▸ What you are asked to do:
Across the entries below, count the lines in which the word "reference" occurs. Reply with the count alone.

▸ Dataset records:

##########

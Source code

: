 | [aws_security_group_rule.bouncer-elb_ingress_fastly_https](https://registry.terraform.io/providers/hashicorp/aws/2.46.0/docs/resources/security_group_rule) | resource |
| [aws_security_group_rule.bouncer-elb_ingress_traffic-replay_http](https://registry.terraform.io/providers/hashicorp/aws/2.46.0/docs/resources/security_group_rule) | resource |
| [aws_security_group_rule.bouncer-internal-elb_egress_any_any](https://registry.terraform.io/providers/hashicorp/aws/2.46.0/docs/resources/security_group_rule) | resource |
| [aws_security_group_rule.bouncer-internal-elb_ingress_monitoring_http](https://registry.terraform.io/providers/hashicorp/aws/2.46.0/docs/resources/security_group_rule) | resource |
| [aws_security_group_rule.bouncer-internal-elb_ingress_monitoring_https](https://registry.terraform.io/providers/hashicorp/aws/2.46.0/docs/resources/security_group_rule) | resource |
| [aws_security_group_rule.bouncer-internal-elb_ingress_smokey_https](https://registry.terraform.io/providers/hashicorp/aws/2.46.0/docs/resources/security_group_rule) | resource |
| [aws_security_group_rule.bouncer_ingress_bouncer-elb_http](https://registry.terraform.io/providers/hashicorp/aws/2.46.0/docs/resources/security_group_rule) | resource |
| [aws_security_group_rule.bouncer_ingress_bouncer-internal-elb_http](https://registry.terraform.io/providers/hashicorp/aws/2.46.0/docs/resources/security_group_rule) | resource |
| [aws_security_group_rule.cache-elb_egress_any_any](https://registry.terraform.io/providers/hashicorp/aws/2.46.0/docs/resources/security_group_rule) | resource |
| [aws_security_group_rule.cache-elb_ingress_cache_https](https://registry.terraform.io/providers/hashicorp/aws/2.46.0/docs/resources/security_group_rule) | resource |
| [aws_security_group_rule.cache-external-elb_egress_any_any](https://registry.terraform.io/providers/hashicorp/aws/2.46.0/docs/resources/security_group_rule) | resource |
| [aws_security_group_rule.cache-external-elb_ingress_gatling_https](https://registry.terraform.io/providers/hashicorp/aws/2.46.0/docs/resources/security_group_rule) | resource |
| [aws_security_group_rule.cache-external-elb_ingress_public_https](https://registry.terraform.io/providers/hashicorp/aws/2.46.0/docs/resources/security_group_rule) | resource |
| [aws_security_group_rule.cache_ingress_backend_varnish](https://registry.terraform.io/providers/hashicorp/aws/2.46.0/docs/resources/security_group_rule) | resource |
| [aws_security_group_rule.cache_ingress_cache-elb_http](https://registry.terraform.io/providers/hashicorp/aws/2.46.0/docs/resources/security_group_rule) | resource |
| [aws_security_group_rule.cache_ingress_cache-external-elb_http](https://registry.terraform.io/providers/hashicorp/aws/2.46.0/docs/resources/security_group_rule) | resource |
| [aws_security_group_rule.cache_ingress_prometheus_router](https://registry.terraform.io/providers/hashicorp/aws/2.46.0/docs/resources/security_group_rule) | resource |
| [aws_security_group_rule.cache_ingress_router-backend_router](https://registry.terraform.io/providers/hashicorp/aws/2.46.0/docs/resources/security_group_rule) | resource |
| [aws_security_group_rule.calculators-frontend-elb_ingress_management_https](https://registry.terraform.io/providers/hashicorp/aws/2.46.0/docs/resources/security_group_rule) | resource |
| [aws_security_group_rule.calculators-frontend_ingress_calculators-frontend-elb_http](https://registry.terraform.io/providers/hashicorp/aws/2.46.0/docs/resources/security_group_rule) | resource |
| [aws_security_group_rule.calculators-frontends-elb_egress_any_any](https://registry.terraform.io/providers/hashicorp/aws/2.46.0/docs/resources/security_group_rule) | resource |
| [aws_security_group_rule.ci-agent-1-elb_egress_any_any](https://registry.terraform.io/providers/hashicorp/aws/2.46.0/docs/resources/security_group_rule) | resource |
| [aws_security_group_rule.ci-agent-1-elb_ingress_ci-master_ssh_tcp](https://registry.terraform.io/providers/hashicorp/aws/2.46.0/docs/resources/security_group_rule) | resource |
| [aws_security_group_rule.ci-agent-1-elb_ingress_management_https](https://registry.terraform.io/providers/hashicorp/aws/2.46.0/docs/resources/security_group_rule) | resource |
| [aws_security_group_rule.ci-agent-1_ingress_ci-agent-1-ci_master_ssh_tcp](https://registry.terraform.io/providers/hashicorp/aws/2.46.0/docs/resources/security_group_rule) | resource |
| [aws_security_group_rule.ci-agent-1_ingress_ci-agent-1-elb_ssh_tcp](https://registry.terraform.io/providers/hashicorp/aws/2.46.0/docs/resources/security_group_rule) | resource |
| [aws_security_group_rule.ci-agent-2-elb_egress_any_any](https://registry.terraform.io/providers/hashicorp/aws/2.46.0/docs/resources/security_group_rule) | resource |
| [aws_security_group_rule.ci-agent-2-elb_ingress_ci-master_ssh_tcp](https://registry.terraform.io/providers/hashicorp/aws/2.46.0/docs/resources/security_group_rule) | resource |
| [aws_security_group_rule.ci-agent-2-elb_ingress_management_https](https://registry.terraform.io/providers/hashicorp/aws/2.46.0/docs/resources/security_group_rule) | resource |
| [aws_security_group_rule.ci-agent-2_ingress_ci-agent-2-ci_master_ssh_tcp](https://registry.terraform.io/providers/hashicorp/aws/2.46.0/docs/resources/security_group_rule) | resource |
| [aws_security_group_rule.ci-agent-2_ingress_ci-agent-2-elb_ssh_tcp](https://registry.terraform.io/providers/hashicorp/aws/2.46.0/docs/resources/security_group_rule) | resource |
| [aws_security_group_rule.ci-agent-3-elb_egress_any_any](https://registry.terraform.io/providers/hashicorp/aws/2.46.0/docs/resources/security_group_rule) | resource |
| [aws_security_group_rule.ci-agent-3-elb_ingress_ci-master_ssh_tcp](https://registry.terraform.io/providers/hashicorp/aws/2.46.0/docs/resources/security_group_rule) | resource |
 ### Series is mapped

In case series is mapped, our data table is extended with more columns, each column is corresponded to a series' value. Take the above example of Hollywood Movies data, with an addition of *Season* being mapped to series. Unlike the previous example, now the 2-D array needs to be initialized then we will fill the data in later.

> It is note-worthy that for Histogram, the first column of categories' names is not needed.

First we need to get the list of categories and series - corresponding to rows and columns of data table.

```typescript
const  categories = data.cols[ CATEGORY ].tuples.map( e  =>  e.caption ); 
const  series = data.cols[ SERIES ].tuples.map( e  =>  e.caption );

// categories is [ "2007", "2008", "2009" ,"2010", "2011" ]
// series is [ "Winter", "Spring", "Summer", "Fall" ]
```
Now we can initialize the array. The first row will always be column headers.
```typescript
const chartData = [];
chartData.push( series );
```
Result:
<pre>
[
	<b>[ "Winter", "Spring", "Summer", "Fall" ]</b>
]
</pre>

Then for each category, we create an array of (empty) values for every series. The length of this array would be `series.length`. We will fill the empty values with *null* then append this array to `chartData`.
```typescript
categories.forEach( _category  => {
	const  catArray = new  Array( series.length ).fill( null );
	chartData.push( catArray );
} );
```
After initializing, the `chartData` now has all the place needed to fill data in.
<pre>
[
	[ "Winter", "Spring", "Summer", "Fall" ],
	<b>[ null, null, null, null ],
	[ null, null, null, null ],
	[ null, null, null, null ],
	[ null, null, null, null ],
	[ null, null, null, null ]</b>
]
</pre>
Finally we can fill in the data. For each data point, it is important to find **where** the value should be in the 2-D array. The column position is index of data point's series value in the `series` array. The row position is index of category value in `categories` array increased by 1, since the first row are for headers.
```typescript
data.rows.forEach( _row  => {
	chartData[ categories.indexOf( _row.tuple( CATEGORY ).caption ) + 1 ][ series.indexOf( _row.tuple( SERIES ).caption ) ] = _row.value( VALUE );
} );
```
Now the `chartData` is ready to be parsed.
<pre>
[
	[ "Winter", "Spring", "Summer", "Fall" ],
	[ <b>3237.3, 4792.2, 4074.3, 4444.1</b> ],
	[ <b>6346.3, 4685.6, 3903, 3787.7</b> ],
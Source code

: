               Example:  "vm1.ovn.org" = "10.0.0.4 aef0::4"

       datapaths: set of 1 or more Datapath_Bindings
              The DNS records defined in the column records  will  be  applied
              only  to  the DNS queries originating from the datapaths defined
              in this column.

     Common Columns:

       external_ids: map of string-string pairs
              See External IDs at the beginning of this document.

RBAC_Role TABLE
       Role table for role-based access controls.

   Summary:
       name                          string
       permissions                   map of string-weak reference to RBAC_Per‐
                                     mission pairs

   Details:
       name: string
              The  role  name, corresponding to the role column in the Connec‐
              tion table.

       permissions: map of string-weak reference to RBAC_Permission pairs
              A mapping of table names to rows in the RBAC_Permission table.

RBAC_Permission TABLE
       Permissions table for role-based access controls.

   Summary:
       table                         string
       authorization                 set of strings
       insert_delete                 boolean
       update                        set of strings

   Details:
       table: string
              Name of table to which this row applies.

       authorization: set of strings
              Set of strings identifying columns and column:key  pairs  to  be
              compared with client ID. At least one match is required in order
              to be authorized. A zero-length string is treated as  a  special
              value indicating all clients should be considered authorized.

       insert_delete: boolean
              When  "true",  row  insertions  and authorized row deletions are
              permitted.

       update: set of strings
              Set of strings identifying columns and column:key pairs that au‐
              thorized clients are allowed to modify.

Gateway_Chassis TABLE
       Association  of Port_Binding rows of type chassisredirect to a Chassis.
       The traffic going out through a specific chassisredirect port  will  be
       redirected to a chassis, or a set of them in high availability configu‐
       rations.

##########

▸ Output of the task:
2